> [WORK TO COMPLETE] Return the listing below exactly, with the pictures dropped.
+++ TASK INPUTS
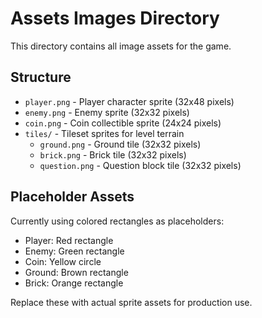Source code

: # Assets Images Directory

This directory contains all image assets for the game.

## Structure

- `player.png` - Player character sprite (32x48 pixels)
- `enemy.png` - Enemy sprite (32x32 pixels)  
- `coin.png` - Coin collectible sprite (24x24 pixels)
- `tiles/` - Tileset sprites for level terrain
  - `ground.png` - Ground tile (32x32 pixels)
  - `brick.png` - Brick tile (32x32 pixels)
  - `question.png` - Question block tile (32x32 pixels)

## Placeholder Assets

Currently using colored rectangles as placeholders:
- Player: Red rectangle
- Enemy: Green rectangle
- Coin: Yellow circle
- Ground: Brown rectangle
- Brick: Orange rectangle

Replace these with actual sprite assets for production use.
++++++
> [SOLVED PROBLEM]
Source code

: # Assets Images Directory

This directory contains all image assets for the game.

## Structure

- `player.png` - Player character sprite (32x48 pixels)
- `enemy.png` - Enemy sprite (32x32 pixels)  
- `coin.png` - Coin collectible sprite (24x24 pixels)
- `tiles/` - Tileset sprites for level terrain
  - `ground.png` - Ground tile (32x32 pixels)
  - `brick.png` - Brick tile (32x32 pixels)
  - `question.png` - Question block tile (32x32 pixels)

## Placeholder Assets

Currently using colored rectangles as placeholders:
- Player: Red rectangle
- Enemy: Green rectangle
- Coin: Yellow circle
- Ground: Brown rectangle
- Brick: Orange rectangle

Replace these with actual sprite assets for production use.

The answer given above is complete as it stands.